Study review: The effect of a mixed cannabidiol and cannabidiolic acid based oil on client-owned dogs with atopic dermatitis

Date: 29 May 2022
Publication: Veterinary Dermatology
Authors: Loewinger M, Wakshlag JJ, Bowden D, Peters-Kennedy J, Rosenberg A.
Using: two daily doses ranging from 1.9 to 3 mg/kg CBD, averaging 2.4 mg/kg of full-spectrum CBD in capsule form for 4 weeks
Full study:

Introduction summary

Researchers wanted to find out if CBD’s anti-inflammatory properties mean it can reduce discomfort and symptoms related to allergen-induced dermatitis in dogs. That means symptoms like itchy skin and lesions in dogs who are sensitive to things like pollen and soap.


For the study, researchers chose dogs who had been diagnosed with atopic dermatitis. They checked that the dermatitis was caused by environmental allergens, and not by things like fleas, infections, medications, or diet.

The dogs were of various ages, ranging from 1 to 13 years-old, and different breeds, including shepherds, retrievers, and mixed-breeds.

The researchers randomly split 29 dogs into two groups, one receiving twice-daily doses of CBD, the other getting a placebo, for 28 days.

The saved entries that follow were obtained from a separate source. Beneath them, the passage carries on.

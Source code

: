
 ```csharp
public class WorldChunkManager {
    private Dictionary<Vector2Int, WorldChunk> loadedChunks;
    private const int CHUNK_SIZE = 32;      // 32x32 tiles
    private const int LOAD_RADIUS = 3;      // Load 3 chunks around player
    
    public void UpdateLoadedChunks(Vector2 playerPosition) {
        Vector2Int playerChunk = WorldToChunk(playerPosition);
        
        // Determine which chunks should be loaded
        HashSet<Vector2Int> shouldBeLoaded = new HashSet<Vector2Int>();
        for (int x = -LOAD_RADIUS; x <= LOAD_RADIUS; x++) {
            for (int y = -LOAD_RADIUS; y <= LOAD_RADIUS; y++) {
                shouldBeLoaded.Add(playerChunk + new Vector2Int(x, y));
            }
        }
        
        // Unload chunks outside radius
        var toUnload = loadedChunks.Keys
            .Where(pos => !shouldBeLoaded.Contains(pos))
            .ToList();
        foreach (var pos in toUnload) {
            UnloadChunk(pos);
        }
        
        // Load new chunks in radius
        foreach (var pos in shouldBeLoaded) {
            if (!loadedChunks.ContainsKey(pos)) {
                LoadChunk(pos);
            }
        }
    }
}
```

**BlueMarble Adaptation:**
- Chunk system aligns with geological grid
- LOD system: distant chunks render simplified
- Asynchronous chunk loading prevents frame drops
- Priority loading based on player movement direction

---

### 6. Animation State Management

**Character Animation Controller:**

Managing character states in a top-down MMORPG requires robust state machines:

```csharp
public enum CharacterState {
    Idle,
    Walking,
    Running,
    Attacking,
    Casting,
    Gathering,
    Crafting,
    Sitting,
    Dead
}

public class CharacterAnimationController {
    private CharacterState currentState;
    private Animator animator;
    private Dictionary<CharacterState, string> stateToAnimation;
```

To see whether CBD was helping the dogs, researchers assessed the dogs at the study’s beginning, mid-point and end. They also gave the dog’s owners a survey on dogs’ symptoms to fill in throughout the study.

CBD used

The CBD used in this study was the same product used by several others made in 2023. It’s a capsule containing full-spectrum CBD extract and a sesame-seed oil carrier (we recommend full-spectrum oils in our best CBD for dogs reviews).

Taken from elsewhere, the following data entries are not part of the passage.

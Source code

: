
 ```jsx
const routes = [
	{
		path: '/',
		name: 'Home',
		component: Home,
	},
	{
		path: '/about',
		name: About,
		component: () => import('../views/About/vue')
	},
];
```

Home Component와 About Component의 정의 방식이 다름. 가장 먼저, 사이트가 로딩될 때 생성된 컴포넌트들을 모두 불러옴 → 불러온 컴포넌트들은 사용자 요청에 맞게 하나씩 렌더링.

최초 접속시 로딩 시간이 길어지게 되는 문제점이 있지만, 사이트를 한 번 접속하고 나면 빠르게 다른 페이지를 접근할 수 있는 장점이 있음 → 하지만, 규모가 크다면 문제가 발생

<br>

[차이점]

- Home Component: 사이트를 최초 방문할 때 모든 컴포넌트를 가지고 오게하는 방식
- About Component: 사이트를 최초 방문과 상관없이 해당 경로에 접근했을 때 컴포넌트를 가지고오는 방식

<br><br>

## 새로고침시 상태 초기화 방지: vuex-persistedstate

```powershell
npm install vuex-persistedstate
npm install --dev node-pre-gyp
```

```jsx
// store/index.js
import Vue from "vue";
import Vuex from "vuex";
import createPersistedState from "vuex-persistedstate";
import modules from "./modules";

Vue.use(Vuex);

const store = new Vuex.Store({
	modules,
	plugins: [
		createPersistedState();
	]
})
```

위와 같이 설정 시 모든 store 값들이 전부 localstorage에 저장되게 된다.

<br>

Dogs were given approximately 2.4 mg/kg (​​3.69–5.97) of CBD or placebo in capsules, twice daily with meals, which is in line with the recommended CBD dosage for dogs.


The study found that CBD helped reduce skin itchiness and irritation. Dogs in the CBD group showed significantly lower symptoms than the control group, plus a decrease in symptoms since beginning CBD supplementation. 10 out of 17 owners of dogs in the CBD group agreed that their pet’s symptoms had improved.

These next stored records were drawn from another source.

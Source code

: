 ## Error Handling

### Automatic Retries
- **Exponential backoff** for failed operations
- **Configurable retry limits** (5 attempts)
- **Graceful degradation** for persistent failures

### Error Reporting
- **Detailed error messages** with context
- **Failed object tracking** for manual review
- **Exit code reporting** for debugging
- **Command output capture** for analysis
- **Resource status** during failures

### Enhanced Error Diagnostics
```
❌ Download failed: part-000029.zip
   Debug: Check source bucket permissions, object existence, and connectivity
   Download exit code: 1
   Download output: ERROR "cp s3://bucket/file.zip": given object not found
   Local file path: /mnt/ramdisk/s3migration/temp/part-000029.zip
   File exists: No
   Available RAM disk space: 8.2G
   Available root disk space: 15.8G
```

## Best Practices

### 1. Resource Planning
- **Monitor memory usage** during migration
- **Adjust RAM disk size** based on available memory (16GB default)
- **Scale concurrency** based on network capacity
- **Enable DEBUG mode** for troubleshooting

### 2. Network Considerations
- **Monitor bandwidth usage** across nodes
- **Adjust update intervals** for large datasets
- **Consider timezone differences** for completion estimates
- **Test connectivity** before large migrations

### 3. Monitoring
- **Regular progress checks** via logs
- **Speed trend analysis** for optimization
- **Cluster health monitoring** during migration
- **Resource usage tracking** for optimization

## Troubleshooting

However, researchers found that CBD didn’t help treat skin lesions. This is perhaps unsurprising, given that the CBD product used in this study was a capsule, given orally, and not a topical CBD balm or cream.

The researchers suggested that CBD had more of a neurological than inflammatory effect on the dogs, which is why it reduced itching without improving lesions.